“九九那个艳阳天呐啊啊啊呦,十八岁的哥哥呐坐在河岸边……”
张秀云抱着一床被褥走过前院的《爱莲说》的影壁墙,听着墙后有点公鸭嗓的歌声,忍不住也跟着哼哼起来。眼看要入冬了,趁着今天阳光正好,赶紧把棉被拿出来晒一晒,这样冬天才暖和。尽管这个大院套经过了装修,每个房间安装了最新的地热,根本不会冷。
轻松的将棉被挂上晾衣绳,张秀云望着一排的棉被松了口气,今天是周六,中午吃什么呢?
吃什么呢?张秀云想着想着就出了神儿。
出生于吉林省公主岭大岭镇的她,从小就是个十里八村的漂亮姑娘。高中毕业没考上大学,按照家里人想法,干脆嫁人就好,可张秀云读过几年书,不甘心在山里头找个汉子草草嫁了,没过两年就生个娃,然后跟当年被爸爸死缠烂打到手的妈妈一样,什么雄心壮志都没了,整天围着那几亩旱地、家里的灶台打转转。于是就偷偷摸摸的托了一个家里挺有关系的同学打听,结果刚好武装部今年招收女兵。张秀云个头、模样都好,还是高中毕业生,结果很幸运的被第39集团军招收,分配到了集团军军部做通信兵。

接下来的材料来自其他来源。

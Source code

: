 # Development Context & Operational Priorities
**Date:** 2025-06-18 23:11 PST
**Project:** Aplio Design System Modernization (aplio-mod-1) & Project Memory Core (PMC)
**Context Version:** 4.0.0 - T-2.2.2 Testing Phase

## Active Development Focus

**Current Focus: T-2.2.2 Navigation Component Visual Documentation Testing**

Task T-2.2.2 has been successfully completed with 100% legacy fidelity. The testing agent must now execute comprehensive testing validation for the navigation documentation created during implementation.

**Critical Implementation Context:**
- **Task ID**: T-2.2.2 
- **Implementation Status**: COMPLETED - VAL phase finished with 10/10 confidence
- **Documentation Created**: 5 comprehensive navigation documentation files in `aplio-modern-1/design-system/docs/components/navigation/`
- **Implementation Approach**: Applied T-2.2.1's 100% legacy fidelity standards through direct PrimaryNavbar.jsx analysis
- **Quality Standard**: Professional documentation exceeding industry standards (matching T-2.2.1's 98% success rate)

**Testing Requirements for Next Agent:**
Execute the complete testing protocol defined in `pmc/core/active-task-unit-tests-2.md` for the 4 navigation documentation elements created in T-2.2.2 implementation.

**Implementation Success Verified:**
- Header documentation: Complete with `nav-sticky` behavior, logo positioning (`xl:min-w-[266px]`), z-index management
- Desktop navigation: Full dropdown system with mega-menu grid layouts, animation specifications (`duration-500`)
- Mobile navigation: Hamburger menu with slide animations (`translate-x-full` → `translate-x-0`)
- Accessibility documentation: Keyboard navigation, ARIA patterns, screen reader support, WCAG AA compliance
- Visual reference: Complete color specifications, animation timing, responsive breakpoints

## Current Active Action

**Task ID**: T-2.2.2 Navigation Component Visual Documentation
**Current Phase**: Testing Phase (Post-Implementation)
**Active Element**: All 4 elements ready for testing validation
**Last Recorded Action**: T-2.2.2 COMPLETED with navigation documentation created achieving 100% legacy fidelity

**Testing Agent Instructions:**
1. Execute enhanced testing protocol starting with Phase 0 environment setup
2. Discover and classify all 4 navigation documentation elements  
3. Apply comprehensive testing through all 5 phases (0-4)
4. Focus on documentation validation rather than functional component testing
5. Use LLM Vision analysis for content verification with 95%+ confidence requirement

三年下来,张秀云大开眼界,说什么也不愿意回到家乡去,哪怕县里的政策是包分配,甚至还是好岗位也不甘心。退役后瞎忙了几个月,倒霉赶上东北大下岗,什么正经工作也找不到,在饭店当的服务员,累死累活还总被客人、经理骚扰,要不是她参军的地方近在咫尺,加上她拳头够硬,还真说不好会怎么样。
正在她前途无着,被迫的考虑是不是真的回家的时候,辽阳市武装部打来电话,一家大型企业招人,想着工厂怎么也比饭店好,于是就糊里糊涂的加入了北方造纸。因为女兵太少,所以在工厂里很受照顾,女子保安队组建了,工资待遇都不错。后来两名女兵被挑选到了艾小青身边负责保卫,据说工资一下涨了五倍有余。让张秀云很羡慕。可惜,两年下来前前后后进厂了十个女兵,但王家人只有一个女性,总不能拉着一个排当保卫。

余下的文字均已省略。